**Aim of the task:** Extract each line of the records below that contains the word "number".

**Data shown:**

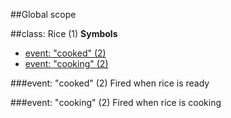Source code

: ##Global scope
<a name="Rice"></a>

##class: Rice (1)
**Symbols**  
  * [event: "cooked" (2)](#Rice#event_cooked)
  * [event: "cooking" (2)](#Rice#event_cooking)

<a name="Rice#event_cooked"></a>
###event: "cooked" (2)
Fired when rice is ready

<a name="Rice#event_cooking"></a>
###event: "cooking" (2)
Fired when rice is cooking

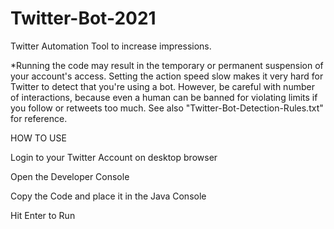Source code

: # Twitter-Bot-2021
Twitter Automation Tool to increase impressions.

*Running the code may result in the temporary or permanent suspension of your account's access.
Setting the action speed slow makes it very hard for Twitter to detect that you're using a bot. 
However, be careful with number of interactions, because even a human can be banned for violating limits if you follow or retweets too much.
See also "Twitter-Bot-Detection-Rules.txt" for reference.




HOW TO USE

Login to your Twitter Account on desktop browser

Open the Developer Console

Copy the Code and place it in the Java Console

Hit Enter to Run



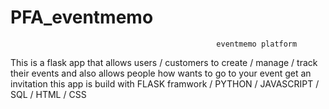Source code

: # PFA_eventmemo

                                                  eventmemo platform
This is a flask app that allows users / customers to create / manage / track their events and also allows people how wants to go to your event get an invitation this app is build with FLASK framwork / PYTHON / JAVASCRIPT / SQL / HTML / CSS 
                                                     
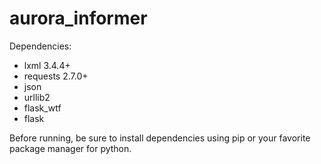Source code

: # aurora_informer

Dependencies:
- lxml 3.4.4+
- requests  2.7.0+
- json
- urllib2
- flask_wtf
- flask

Before running, be sure to install dependencies using pip or your favorite package manager for python.

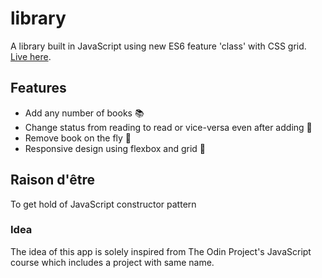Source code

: # library

A library built in JavaScript using new ES6 feature 'class' with CSS grid. [Live here](https://nirvaanbal.github.io/library/).

## Features

- Add any number of books 📚
- Change status from reading to read or vice-versa even after adding 📖
- Remove book on the fly 📕
- Responsive design using flexbox and grid 🔢

## Raison d'être
To get hold of JavaScript constructor pattern

### Idea

The idea of this app is solely inspired from The Odin Project's JavaScript course which includes a project with same name.
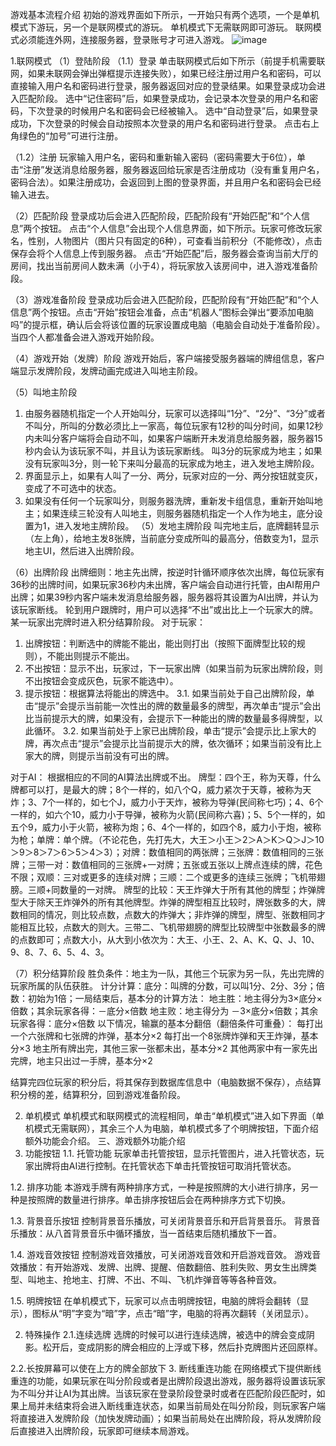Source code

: 游戏基本流程介绍
初始的游戏界面如下所示，一开始只有两个选项，一个是单机模式下游玩，另一个是联网模式的游玩。
单机模式下无需联网即可游玩。
联网模式必须能连外网，连接服务器，登录账号才可进入游戏。
![image](https://raw.githubusercontent.com/WangAnXin/poker/master/Poker/rdImage/image005.jpg)
 
1.联网模式
（1）登陆阶段
（1.1）登录
单击联网模式后如下所示（前提手机需要联网，如果未联网会弹出弹框提示连接失败），如果已经注册过用户名和密码，可以直接输入用户名和密码进行登录，服务器返回对应的登录结果。如果登录成功会进入匹配阶段。
选中“记住密码”后，如果登录成功，会记录本次登录的用户名和密码，下次登录的时候用户名和密码会已经被输入。
选中“自动登录”后，如果登录成功，下次登录的时候会自动按照本次登录的用户名和密码进行登录。
点击右上角绿色的“加号”可进行注册。
 

（1.2）注册
玩家输入用户名，密码和重新输入密码（密码需要大于6位），单击“注册”发送消息给服务器，服务器返回给玩家是否注册成功（没有重复用户名，密码合法）。如果注册成功，会返回到上图的登录界面，并且用户名和密码会已经输入进去。
 

（2）匹配阶段
登录成功后会进入匹配阶段，匹配阶段有“开始匹配”和“个人信息”两个按钮。
点击“个人信息”会出现个人信息界面，如下所示。玩家可修改玩家名，性别，人物图片（图片只有固定的6种），可查看当前积分（不能修改），点击保存会将个人信息上传到服务器。
点击“开始匹配”后，服务器会查询当前大厅的房间，找出当前房间人数未满（小于4），将玩家放入该房间中，进入游戏准备阶段。
 
 
（3）游戏准备阶段
登录成功后会进入匹配阶段，匹配阶段有“开始匹配”和“个人信息”两个按钮。点击“开始”按钮会准备，点击“机器人”图标会弹出“要添加电脑吗”的提示框，确认后会将该位置的玩家设置成电脑（电脑会自动处于准备阶段）。
当四个人都准备会进入游戏开始阶段。
 
（4）游戏开始（发牌）阶段
游戏开始后，客户端接受服务器端的牌组信息，客户端显示发牌阶段，发牌动画完成进入叫地主阶段。
 
（5）叫地主阶段
1. 由服务器随机指定一个人开始叫分，玩家可以选择叫“1分”、“2分”、“3分”或者不叫分，所叫的分数必须比上一家高，每位玩家有12秒的叫分时间，如果12秒内未叫分客户端将会自动不叫，如果客户端断开未发消息给服务器，服务器15秒内会认为该玩家不叫，并且认为该玩家断线。
叫3分的玩家成为地主；如果没有玩家叫3分，则一轮下来叫分最高的玩家成为地主，进入发地主牌阶段。
2. 界面显示上，如果有人叫了一分、两分，玩家对应的一分、两分按钮就变灰，变成了不可选中的状态。
3. 如果没有任何一个玩家叫分，则服务器洗牌，重新发卡组信息，重新开始叫地主；如果连续三轮没有人叫地主，则服务器随机指定一个人作为地主，底分设置为1，进入发地主牌阶段。
（5）发地主牌阶段
叫完地主后，底牌翻转显示（左上角），给地主发8张牌，当前底分变成所叫的最高分，倍数变为1，显示地主UI，然后进入出牌阶段。
 
（6）出牌阶段
出牌细则：地主先出牌，按逆时针循环顺序依次出牌，每位玩家有36秒的出牌时间，如果玩家36秒内未出牌，客户端会自动进行托管，由AI帮用户出牌；如果39秒内客户端未发消息给服务器，服务器将其设置为AI出牌，并认为该玩家断线。
轮到用户跟牌时，用户可以选择“不出”或出比上一个玩家大的牌。某一玩家出完牌时进入积分结算阶段。
对于玩家：
1.	出牌按钮：判断选中的牌能不能出，能出则打出（按照下面牌型比较的规则），不能出则提示不能出。
2.	不出按钮：显示不出，玩家过，下一玩家出牌（如果当前为玩家出牌阶段，则不出按钮会变成灰色，玩家不能选中）。
3.	提示按钮：根据算法将能出的牌选中。
3.1.	如果当前处于自己出牌阶段，单击“提示”会提示当前能一次性出的牌的数量最多的牌型，再次单击“提示”会出比当前提示大的牌，如果没有，会提示下一种能出的牌的数量最多得牌型，以此循环。
3.2.	如果当前处于上家已出牌阶段，单击“提示”会提示比上家大的牌，再次点击“提示”会提示比当前提示大的牌，依次循环；如果当前没有比上家大的牌，则提示当前没有可出的牌。

对于AI：
根据相应的不同的AI算法出牌或不出。
牌型：四个王，称为天尊，什么牌都可以打，是最大的牌；8个一样的，如八个Q，威力紧次于天尊，被称为天炸；3、7个一样的，如七个J，威力小于天炸，被称为导弹(民间称七巧)；4、6个一样的，如六个10，威力小于导弹，被称为火箭(民间称六喜)；5、5个一样的，如五个9，威力小于火箭，被称为炮；6、4个一样的，如四个8，威力小于炮，被称为枪；单牌：单个牌。（不论花色，先打先大，大王＞小王＞2＞A＞K＞Q＞J＞10＞9＞8＞7＞6＞5＞4＞3）；对牌：数值相同的两张牌；三张牌：数值相同的三张牌；三带一对：数值相同的三张牌+一对牌；五张或五张以上牌点连续的牌，花色不限；双顺：三对或更多的连续对牌；三顺：二个或更多的连续三张牌；飞机带翅膀。三顺+同数量的一对牌。
牌型的比较：天王炸弹大于所有其他的牌型；炸弹牌型大于除天王炸弹外的所有其他牌型。炸弹的牌型相互比较时，牌张数多的大，牌数相同的情况，则比较点数，点数大的炸弹大；非炸弹的牌型，牌型、张数相同才能相互比较，点数大的则大。三带二、飞机带翅膀的牌型比较牌型中张数最多的牌的点数即可；点数大小，从大到小依次为：大王、小王、2、A、K、Q、J、10、9、8、7、6、5、4、3。
 
（7）积分结算阶段
胜负条件：地主为一队，其他三个玩家为另一队，先出完牌的玩家所属的队伍获胜。
计分计算：底分：叫牌的分数，可以叫1分、2分、3分；倍数：初始为1倍；一局结束后，基本分的计算方法：
地主胜：地主得分为3×底分×倍数；其余玩家各得：－底分×倍数
地主败：地主得分为 －3×底分×倍数；其余玩家各得：底分×倍数
以下情况，输赢的基本分翻倍（翻倍条件可重叠）：
每打出一个六张牌和七张牌的炸弹，基本分×2
每打出一个8张牌炸弹和天王炸弹，基本分×3
地主所有牌出完，其他三家一张都未出，基本分×2
其他两家中有一家先出完牌，地主只出过一手牌，基本分×2

结算完四位玩家的积分后，将其保存到数据库信息中（电脑数据不保存），点结算积分榜的差，结算积分，回到游戏准备阶段。
 
2.	单机模式
单机模式和联网模式的流程相同，单击“单机模式”进入如下界面（单机模式无需联网），其余三个人为电脑，单机模式多了个明牌按钮，下面介绍额外功能会介绍。
 三、游戏额外功能介绍
1. 功能按钮
1.1. 托管功能
玩家单击托管按钮，显示托管图片，进入托管状态，玩家出牌将由AI进行控制。在托管状态下单击托管按钮可取消托管状态。
 
1.2. 排序功能
本游戏手牌有两种排序方式，一种是按照牌的大小进行排序，另一种是按照牌的数量进行排序。单击排序按钮后会在两种排序方式下切换。
 
1.3. 背景音乐按钮
控制背景音乐播放，可关闭背景音乐和开启背景音乐。
背景音乐播放：从八首背景音乐中循环播放，当一首结束后随机播放下一首。
  
1.4. 游戏音效按钮
控制游戏音效播放，可关闭游戏音效和开启游戏音效。
游戏音效播放：有开始游戏、发牌、出牌、提醒、倍数翻倍、胜利失败、男女生出牌类型、叫地主、抢地主、打牌、不出、不叫、飞机炸弹音等等各种音效。
   
1.5. 明牌按钮
在单机模式下，玩家可以点击明牌按钮，电脑的牌将会翻转（显示），图标从“明”字变为“暗”字，点击“暗”字，电脑的将再次翻转（关闭显示）。
  
 
2.	特殊操作
2.1.连续选牌
选牌的时候可以进行连续选牌，被选中的牌会变成阴影。松开后，变成阴影的牌会相应的上浮或下移，然后扑克牌图片还回原样。
 
2.2.长按屏幕可以使在上方的牌全部放下
3.	断线重连功能
在网络模式下提供断线重连的功能，如果玩家在叫分阶段或者是出牌阶段退出游戏，服务器将设置该玩家为不叫分并让AI为其出牌。当该玩家在登录阶段登录时或者在匹配阶段匹配时，如果上局并未结束将会进入断线重连状态，如果当前局处在叫分阶段，则玩家客户端将直接进入发牌阶段（加快发牌动画）；如果当前局处在出牌阶段，将从发牌阶段后直接进入出牌阶段，玩家即可继续本局游戏。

**Expected output:**
However, be careful with number of interactions, because even a human can be banned for violating limits if you follow or retweets too much.
- Add any number of books 📚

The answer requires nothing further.